Liputan6.com, Ambon - Riset UNESCO berjudul The Social and Economic Impact of Literacy yang dirilis pada 2010, mengatakan tingkat literasi rendah mengakibatkan kehilangan atau penurunan produktivitas, tingginya beban biaya kesehatan, kehilangan proses pendidikan, baik pada tingkat individu maupun pada tingkat sosial, dan terbatasnya hak advokasi akibat rendahnya partisipasi sosial dan politik.
Niat Pemerintah Provinsi Maluku meningkatkan indeks kegemaran membaca dan literasi patut didukung. Pengukuhan Bunda Literasi Maluku hanya trigger yang memicu dan memacu gerakan literasi menjadi lebih massif.
"Salah satu misi Gubernur Maluku adalah meningkatkan kualitas pendidikan. Dan DPR mendukung. DPR melihat gerakan literasi sangat dibutuhkan. Apapun program yang berkaitan dengan literasi harus didukung jika kita menginginkan manusia yang berdaya saing," ujar Ketua DPRD Provinsi Maluku Lucky Wattimury, pada gelaran Peningkatan Indeks Literasi Masyarakat (PILM) dan pengukuhan Bunda Literasi Maluku di Ambon, Selasa (27/4/2021).
Advertisement
Apalagi menurut hasil kajian kegemaran membaca 2020 yang dilakukan Perpustakaan Nasional RI, Provinsi Maluku memperoleh nilai Tingkat Kegemaran Membaca Masyarakat, yakni 52,90 atau peringkat 26 dari 34 provinsi di Indonesia.

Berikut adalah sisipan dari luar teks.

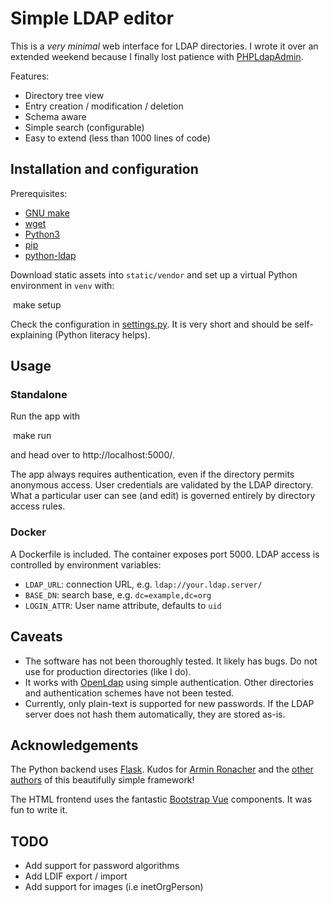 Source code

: # Simple LDAP editor

This is a *very minimal* web interface for LDAP directories. I wrote it over an extended weekend because I finally lost patience with [PHPLdapAdmin](http://phpldapadmin.sourceforge.net/).

Features:
* Directory tree view
* Entry creation / modification / deletion
* Schema aware
* Simple search (configurable)
* Easy to extend (less than 1000 lines of code)

## Installation and configuration

Prerequisites:
* [GNU make](https://www.gnu.org/software/make/)
* [wget](https://www.gnu.org/software/wget/)
* [Python3](https://www.python.org)
* [pip](https://packaging.python.org/tutorials/installing-packages/)
* [python-ldap](https://pypi.org/project/python-ldap/)

Download static assets into ```static/vendor``` and set up a virtual Python environment in ```venv``` with:

​    make setup

Check the configuration in [settings.py](settings.py). It is very short and should be self-explaining (Python literacy helps). 

## Usage

### Standalone

Run the app with

​    make run

and head over to http://localhost:5000/.

The app always requires authentication, even if the directory permits anonymous access. User credentials are validated by the LDAP directory. What a particular user can see (and edit) is governed entirely by directory access rules.

### Docker

A Dockerfile is included. The container exposes port 5000. LDAP access is controlled by environment variables:

* `LDAP_URL`: connection URL, e.g. `ldap://your.ldap.server/`
* `BASE_DN`: search base, e.g. `dc=example,dc=org`
* `LOGIN_ATTR`: User name attribute, defaults to `uid`

## Caveats

* The software has not been thoroughly tested. It likely has bugs. Do not use for production directories (like I do).
* It works with [OpenLdap](http://www.openldap.org) using simple authentication. Other directories and authentication schemes have not been tested.
* Currently, only plain-text is supported for new passwords. If the LDAP server does not hash them automatically, they are stored as-is.

## Acknowledgements

The Python backend uses [Flask](http://flask.pocoo.org/). Kudos for [Armin Ronacher](http://lucumr.pocoo.org) and the [other authors](http://flask.pocoo.org/docs/1.0/license/#authors) of this beautifully simple framework!

The HTML frontend uses the fantastic [Bootstrap Vue](https://bootstrap-vue.js.org) components. It was fun to write it.

## TODO

* Add support for password algorithms
* Add LDIF export / import
* Add support for images (i.e inetOrgPerson)
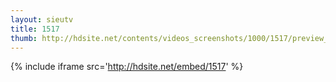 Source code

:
 ```yaml
---
layout: sieutv
title: 1517
thumb: http://hdsite.net/contents/videos_screenshots/1000/1517/preview_360p.mp4.jpg
---
```

{% include iframe src='http://hdsite.net/embed/1517' %}
 
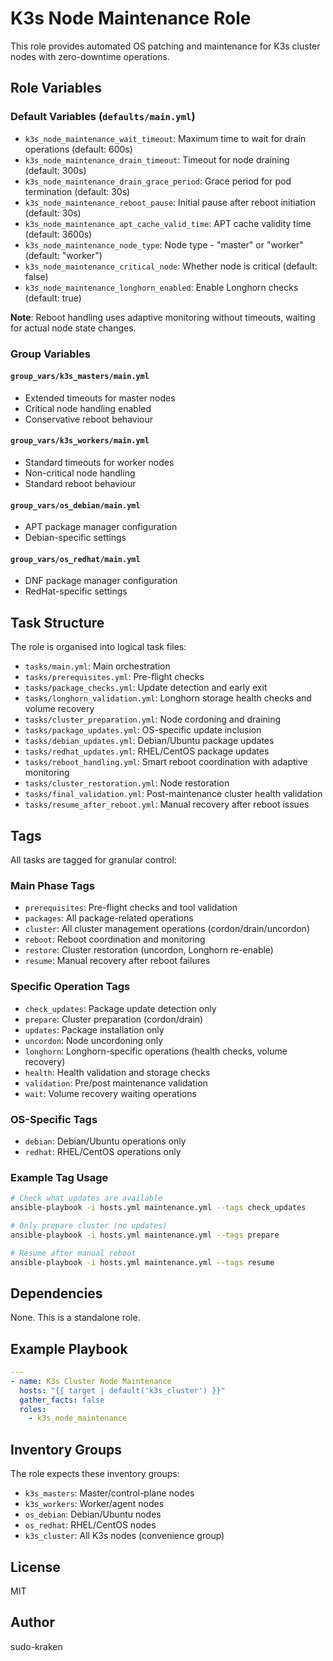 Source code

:# K3s Node Maintenance Role

This role provides automated OS patching and maintenance for K3s cluster nodes with zero-downtime operations.

## Role Variables

### Default Variables (`defaults/main.yml`)
- `k3s_node_maintenance_wait_timeout`: Maximum time to wait for drain operations (default: 600s)
- `k3s_node_maintenance_drain_timeout`: Timeout for node draining (default: 300s)
- `k3s_node_maintenance_drain_grace_period`: Grace period for pod termination (default: 30s)
- `k3s_node_maintenance_reboot_pause`: Initial pause after reboot initiation (default: 30s)
- `k3s_node_maintenance_apt_cache_valid_time`: APT cache validity time (default: 3600s)
- `k3s_node_maintenance_node_type`: Node type - "master" or "worker" (default: "worker")
- `k3s_node_maintenance_critical_node`: Whether node is critical (default: false)
- `k3s_node_maintenance_longhorn_enabled`: Enable Longhorn checks (default: true)

**Note**: Reboot handling uses adaptive monitoring without timeouts, waiting for actual node state changes.

### Group Variables

#### `group_vars/k3s_masters/main.yml`
- Extended timeouts for master nodes
- Critical node handling enabled
- Conservative reboot behaviour

#### `group_vars/k3s_workers/main.yml`
- Standard timeouts for worker nodes
- Non-critical node handling
- Standard reboot behaviour

#### `group_vars/os_debian/main.yml`
- APT package manager configuration
- Debian-specific settings

#### `group_vars/os_redhat/main.yml`
- DNF package manager configuration
- RedHat-specific settings

## Task Structure

The role is organised into logical task files:

- `tasks/main.yml`: Main orchestration
- `tasks/prerequisites.yml`: Pre-flight checks
- `tasks/package_checks.yml`: Update detection and early exit
- `tasks/longhorn_validation.yml`: Longhorn storage health checks and volume recovery
- `tasks/cluster_preparation.yml`: Node cordoning and draining
- `tasks/package_updates.yml`: OS-specific update inclusion
- `tasks/debian_updates.yml`: Debian/Ubuntu package updates
- `tasks/redhat_updates.yml`: RHEL/CentOS package updates
- `tasks/reboot_handling.yml`: Smart reboot coordination with adaptive monitoring
- `tasks/cluster_restoration.yml`: Node restoration
- `tasks/final_validation.yml`: Post-maintenance cluster health validation
- `tasks/resume_after_reboot.yml`: Manual recovery after reboot issues

## Tags

All tasks are tagged for granular control:

### Main Phase Tags
- `prerequisites`: Pre-flight checks and tool validation
- `packages`: All package-related operations
- `cluster`: All cluster management operations (cordon/drain/uncordon)
- `reboot`: Reboot coordination and monitoring
- `restore`: Cluster restoration (uncordon, Longhorn re-enable)
- `resume`: Manual recovery after reboot failures

### Specific Operation Tags
- `check_updates`: Package update detection only
- `prepare`: Cluster preparation (cordon/drain)
- `updates`: Package installation only
- `uncordon`: Node uncordoning only
- `longhorn`: Longhorn-specific operations (health checks, volume recovery)
- `health`: Health validation and storage checks
- `validation`: Pre/post maintenance validation
- `wait`: Volume recovery waiting operations

### OS-Specific Tags
- `debian`: Debian/Ubuntu operations only
- `redhat`: RHEL/CentOS operations only

### Example Tag Usage
```bash
# Check what updates are available
ansible-playbook -i hosts.yml maintenance.yml --tags check_updates

# Only prepare cluster (no updates)
ansible-playbook -i hosts.yml maintenance.yml --tags prepare

# Resume after manual reboot
ansible-playbook -i hosts.yml maintenance.yml --tags resume
```

## Dependencies

None. This is a standalone role.

## Example Playbook

```yaml
---
- name: K3s Cluster Node Maintenance
  hosts: "{{ target | default('k3s_cluster') }}"
  gather_facts: false
  roles:
    - k3s_node_maintenance
```

## Inventory Groups

The role expects these inventory groups:

- `k3s_masters`: Master/control-plane nodes
- `k3s_workers`: Worker/agent nodes
- `os_debian`: Debian/Ubuntu nodes
- `os_redhat`: RHEL/CentOS nodes
- `k3s_cluster`: All K3s nodes (convenience group)

## License

MIT

## Author

sudo-kraken
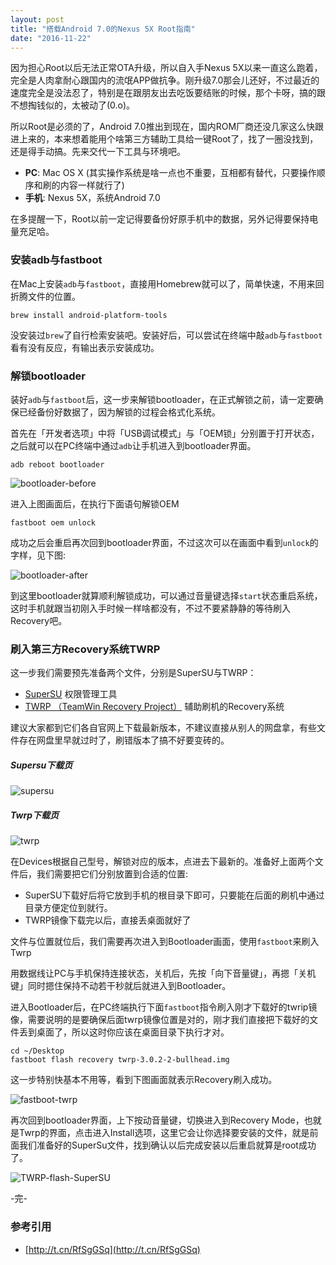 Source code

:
 ```yaml
---
layout: post
title: "搭载Android 7.0的Nexus 5X Root指南"
date: "2016-11-22"
---
```


因为担心Root以后无法正常OTA升级，所以自入手Nexus 5X以来一直这么跑着，完全是人肉拿耐心跟国内的流氓APP做抗争。刚升级7.0那会儿还好，不过最近的速度完全是没法忍了，特别是在跟朋友出去吃饭要结账的时候，那个卡呀，搞的跟不想掏钱似的，太被动了(0.o)。

所以Root是必须的了，Android 7.0推出到现在，国内ROM厂商还没几家这么快跟进上来的，本来想着能用个啥第三方辅助工具给一键Root了，找了一圈没找到，还是得手动搞。先来交代一下工具与环境吧。

+ **PC**: Mac OS X (其实操作系统是啥一点也不重要，互相都有替代，只要操作顺序和刷的内容一样就行了)
+ **手机**: Nexus 5X，系统Android 7.0

在多提醒一下，Root以前一定记得要备份好原手机中的数据，另外记得要保持电量充足哈。

### 安装adb与fastboot
在Mac上安装`adb`与`fastboot`，直接用Homebrew就可以了，简单快速，不用来回折腾文件的位置。

```
brew install android-platform-tools
```

没安装过`brew`了自行检索安装吧。安装好后，可以尝试在终端中敲`adb`与`fastboot`看有没有反应，有输出表示安装成功。


### 解锁bootloader
装好`adb`与`fastboot`后，这一步来解锁bootloader，在正式解锁之前，请一定要确保已经备份好数据了，因为解锁的过程会格式化系统。

首先在「开发者选项」中将「USB调试模式」与「OEM锁」分别置于打开状态，之后就可以在PC终端中通过`adb`让手机进入到bootloader界面。

```
adb reboot bootloader
```

![bootloader-before]({{site.IMG_PATH}}/bootloader-before-1.jpg)

进入上图画面后，在执行下面语句解锁OEM

```
fastboot oem unlock
```

成功之后会重启再次回到bootloader界面，不过这次可以在画面中看到`unlock`的字样，见下图:

![bootloader-after]({{site.IMG_PATH}}/bootloader-after.jpg)

到这里bootloader就算顺利解锁成功，可以通过音量键选择`start`状态重启系统，这时手机就跟当初刚入手时候一样啥都没有，不过不要紧静静的等待刷入Recovery吧。


### 刷入第三方Recovery系统TWRP
这一步我们需要预先准备两个文件，分别是SuperSU与TWRP：

+ [SuperSU](http://t.cn/RfSFJx7) 权限管理工具
+ [TWRP （TeamWin Recovery Project）](https://twrp.me/devices) 辅助刷机的Recovery系统

建议大家都到它们各自官网上下载最新版本，不建议直接从别人的网盘拿，有些文件存在网盘里早就过时了，刷错版本了搞不好要变砖的。


##### Supersu下载页
![supersu]({{site.IMG_PATH}}/supersu.png)

##### Twrp下载页
![twrp]({{site.IMG_PATH}}/twrp.png)

在Devices根据自己型号，解锁对应的版本，点进去下最新的。准备好上面两个文件后，我们需要把它们分别放置到合适的位置:

+ SuperSU下载好后将它放到手机的根目录下即可，只要能在后面的刷机中通过目录方便定位到就行。
+ TWRP镜像下载完以后，直接丢桌面就好了

文件与位置就位后，我们需要再次进入到Bootloader画面，使用`fastboot`来刷入Twrp

用数据线让PC与手机保持连接状态，关机后，先按「向下音量键」，再摁「关机键」同时摁住保持不动若干秒就后就进入到Bootloader。

进入Bootloader后，在PC终端执行下面`fastboot`指令刷入刚才下载好的twrip镜像，需要说明的是要确保后面twrp镜像位置是对的，刚才我们直接把下载好的文件丢到桌面了，所以这时你应该在桌面目录下执行才对。

```
cd ~/Desktop
fastboot flash recovery twrp-3.0.2-2-bullhead.img
```

这一步特别快基本不用等，看到下图画面就表示Recovery刷入成功。

![fastboot-twrp]({{site.IMG_PATH}}/fastboot-twrp.png)

再次回到bootloader界面，上下按动音量键，切换进入到Recovery Mode，也就是Twrp的界面，点击进入Install选项，这里它会让你选择要安装的文件，就是前面我们准备好的SuperSu文件，找到确认以后完成安装以后重启就算是root成功了。

![TWRP-flash-SuperSU]({{site.IMG_PATH}}/TWRP-flash-SuperSU.jpg)

-完-

### 参考引用
+ [http://t.cn/RfSgGSq](http://t.cn/RfSgGSq)
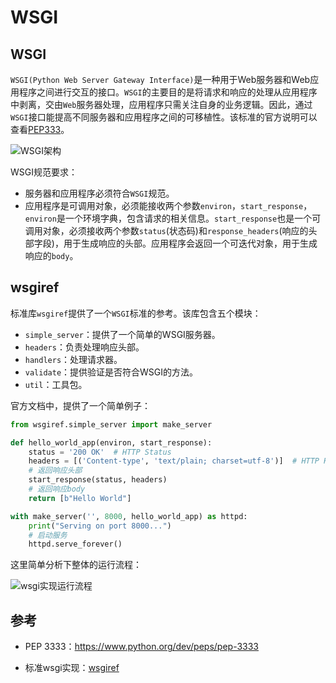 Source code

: # WSGI
## WSGI

`WSGI(Python Web Server Gateway Interface)`是一种用于Web服务器和Web应用程序之间进行交互的接口。`WSGI`的主要目的是将请求和响应的处理从应用程序中剥离，交由`Web`服务器处理，应用程序只需关注自身的业务逻辑。因此，通过`WSGI`接口能提高不同服务器和应用程序之间的可移植性。该标准的官方说明可以查看[PEP333](http://www.python.org/dev/peps/pep-0333)。

![WSGI架构]()

WSGI规范要求：

- 服务器和应用程序必须符合`WSGI`规范。
- 应用程序是可调用对象，必须能接收两个参数`environ`，`start_response`，`environ`是一个环境字典，包含请求的相关信息。`start_response`也是一个可调用对象，必须接收两个参数`status`(状态码)和`response_headers`(响应的头部字段)，用于生成响应的头部。应用程序会返回一个可迭代对象，用于生成响应的`body`。

## wsgiref

标准库`wsgiref`提供了一个`WSGI`标准的参考。该库包含五个模块：

- `simple_server`：提供了一个简单的WSGI服务器。
- `headers`：负责处理响应头部。
- `handlers`：处理请求器。
- `validate`：提供验证是否符合WSGI的方法。
- `util`：工具包。

官方文档中，提供了一个简单例子：

```python
from wsgiref.simple_server import make_server

def hello_world_app(environ, start_response):
    status = '200 OK'  # HTTP Status
    headers = [('Content-type', 'text/plain; charset=utf-8')]  # HTTP Headers
    # 返回响应头部
    start_response(status, headers)
    # 返回响应body
    return [b"Hello World"]

with make_server('', 8000, hello_world_app) as httpd:
    print("Serving on port 8000...")
    # 启动服务
    httpd.serve_forever()
```

这里简单分析下整体的运行流程：

![wsgi实现运行流程]()

## 参考

- PEP 3333：https://www.python.org/dev/peps/pep-3333

- 标准wsgi实现：[wsgiref](https://docs.python.org/3/library/wsgiref.html)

Masih menurut UNESCO, literasi rendah juga memiliki kesadaran minim akan kebersihan makanan, gizi buruk dan memiliki perilaku seksual berisiko tinggi. Tingginya angka putus sekolah dan pengangguran yang berdampak pada rendahnya kepercayaan diri. Sulit menjadi mandiri atau berdaya, dan tergantung secara ekonomi pada keluarga.
Rencana strategis (Renstra) Perpustakaan Nasional RI 2020-2024 merumuskan indikator sasaran strategis pembangunan, yaitu peningkatan nilai budaya baca masyarakat dan peningkatan indeks pembangunan literasi masyarakat. Hal tersebut merupakan bagian terpenting dalam pembangunan sumber daya manusia Indonesia.
Sedangkan, dalam Rencana Kerja Pemerintah (RKP) 2021, perpustakaan merupakan salah satu pendukung pembangunan manusia berkualitas dan berdaya saing, dimana perpustakaan adalah pusat ilmu pengetahuan, pemberdayaan masyarakat dan pusat kebudayaan.
Di era Presiden Jokowi, maka yang terpenting dari keberadaan perpustakaan dan pengetahuan adalah soal aksesibilitas. Artinya, masyarakat harus diberikan keleluasaan mengakses segala jenis pengetahuan dan informasi karena tidak mungkin teknologi tercipta tanpa pengetahuan.
"Sejujurnya, Indonesia tidak kekurangan sarjana, namun kurang mendalami literasi sebagai parameter kompetitif individu. Maka, salah satu langkah penting untuk mengejar ketertinggalan adalah dengan merestorasi sistem pendidikan tinggi, " kata Syarif Bando.
Pada kesempatan yang sama, Perpustakaan Nasional RI menyerahkan dua unit Mobil Perpustakaan Keliling (MPK) kepada Pemerintah Provinsi Maluku dan Kabupaten Maluku Barat Daya, serta turut menjalin nota kesepakatan dan kesepahaman dengan Pemerintah Provinsi Maluku dan beberapa perguruan tinggi, antara lain Universitas Pattimura, IAIN Ambon, Politeknik Ambon, Institut Agama Kristen Negeri Ambon, Universitas Darussalam, Politeknik Perikanan Negeri Tual, Universitas Kristen Indonesia Maluku, dan STIKES Pasapua Ambon.
Selain Kepala Perpusnas, hadir sebagai pembicara dalam diskusi tersebut, antara lain Ketua DPRD Provinsi Maluku, Bunda Literasi Maluku, dan Rektor Universitas Pattimura.